For global addresses, this 128-bit space is divided up into two 64-bit parts: there’s a 64-bit prefix, which essentially identifies the site and the subnet within it; and there’s a 64-bit “interface identifier” (“IID”) which identifies the host within the subnet.

So, for example 2001:630:3c1:33::1:15 has a prefix of
2001:630:3c1:33::, which itself breaks down to the University’s prefix of 2001:630:3c1:: and the subnet number 33, and an IID of ::1:15.

The prefix is fixed for the subnet, and is generally obtained automatically from the Router Advertisement packets which our switches multicast every few seconds on all of our IPv6-enabled subnets.  The IID is formed in one of three ways:

  1. It can be set explicitly by the host’s manager (in some system-specific way).
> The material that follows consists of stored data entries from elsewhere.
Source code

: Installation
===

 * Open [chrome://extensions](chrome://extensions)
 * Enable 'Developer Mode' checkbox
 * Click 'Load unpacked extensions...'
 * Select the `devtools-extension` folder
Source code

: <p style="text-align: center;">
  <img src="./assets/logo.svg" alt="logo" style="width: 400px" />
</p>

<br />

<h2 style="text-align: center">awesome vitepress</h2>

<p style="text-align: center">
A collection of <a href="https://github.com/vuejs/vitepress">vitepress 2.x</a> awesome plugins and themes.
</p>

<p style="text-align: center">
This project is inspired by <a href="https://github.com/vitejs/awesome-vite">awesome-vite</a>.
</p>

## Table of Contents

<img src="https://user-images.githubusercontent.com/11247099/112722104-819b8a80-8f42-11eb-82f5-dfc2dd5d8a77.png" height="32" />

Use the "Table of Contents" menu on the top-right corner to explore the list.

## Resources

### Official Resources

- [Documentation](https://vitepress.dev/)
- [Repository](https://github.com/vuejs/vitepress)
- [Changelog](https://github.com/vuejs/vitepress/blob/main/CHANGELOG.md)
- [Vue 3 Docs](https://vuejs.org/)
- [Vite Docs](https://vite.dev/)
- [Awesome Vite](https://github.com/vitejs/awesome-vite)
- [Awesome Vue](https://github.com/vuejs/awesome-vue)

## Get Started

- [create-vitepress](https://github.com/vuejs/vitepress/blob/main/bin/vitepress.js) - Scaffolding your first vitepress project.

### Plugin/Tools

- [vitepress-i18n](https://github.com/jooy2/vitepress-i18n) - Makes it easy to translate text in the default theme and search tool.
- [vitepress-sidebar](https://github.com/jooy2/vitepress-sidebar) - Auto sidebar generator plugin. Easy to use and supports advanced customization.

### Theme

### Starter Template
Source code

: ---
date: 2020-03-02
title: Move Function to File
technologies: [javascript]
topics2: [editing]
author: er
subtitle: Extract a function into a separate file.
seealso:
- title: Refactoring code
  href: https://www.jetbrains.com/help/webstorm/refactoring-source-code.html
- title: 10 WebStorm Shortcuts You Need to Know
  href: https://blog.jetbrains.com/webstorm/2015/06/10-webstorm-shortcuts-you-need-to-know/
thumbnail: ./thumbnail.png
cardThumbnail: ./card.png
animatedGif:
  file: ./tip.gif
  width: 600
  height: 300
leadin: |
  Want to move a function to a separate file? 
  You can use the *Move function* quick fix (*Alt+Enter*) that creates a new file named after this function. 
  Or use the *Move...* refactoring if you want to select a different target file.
We can support this, and can enter explicit addresses into the inf.ed.ac.uk domain.  We prefer not to do things this way, though, because it means liaison with machines’ managers, which can take time, and is more prone to errors.  The example above is one of these explicit addresses.
  2. The host can configure itself using StateLess Address AutoConfiguration (“SLAAC”).  This uses the host’s MAC address, transformed in a couple of simple ways, to produce an address which is unique to the machine while requiring no management intervention.  For example, 2001:630:3c1:2:4a0f:cfff:fe5b:e69a is the IPv6 address of one of the student lab machines.  Because we have the MAC addresses registered for all of the machines on the SM164 and SM197 wires we can automatically generate DNS entries in inf.ed.ac.uk, making the entire process completely automatic.  This is the mechanism we prefer.
  3. It can be a “privacy address”, generated periodically by the host in a cryptographically secure way such that it is very unlikely to duplicate any other IID on the subnet.  The reason for this type of address is that it avoids the possibility that a laptop might be tracked across networks as its owner moves from site to site, as would be the case if it were to use a fixed SLAAC-style IID.  For servers it makes little sense to use this type of address, and because it changes frequently we have no way to to add it to our DNS.  The distribution you have installed on your servers may have this turned on if its main audience is laptops and non-enterprise users.  If so, we strongly suggest you turn it off, though how you do so will be system-dependent.

There is one other form of address which your machine will have.  This is a “link-local” address, using fe80:: as its prefix and a SLAAC-style IID part.  Traffic for addresses of this form is never routed off-subnet.  Within the subnet it is just as valid an address as one of the above forms, and can be used anywhere a global address can be used.  It can’t go in the DNS, though, which makes it inconvenient for anything other than low-level network management tasks.  Your IPv6 default router address will probably be link-local, for example.

The address-search box on the netmon front page knows how to handle all of the above forms, though the information available for privacy addresses is necesarily more limited than for the other forms.

The home page for the development project which introduced IPv6 to Informatics has a number of useful links, including to the relevant RFCs.

IPv6 addresses / Computing Systems by is licensed under a

1 replies to “IPv6 addresses”

  1. richard says:

    If you have a Mac running a recent version of MacOS, you will get a “privacy address” as described above. As with servers, this makes little sense for desktop Macs.

    There appears to be a sysctl net.inet6.ip6.use_tempaddr which can be set to 0 to disable privacy addresses, but I can’t find any official Apple documentation about it.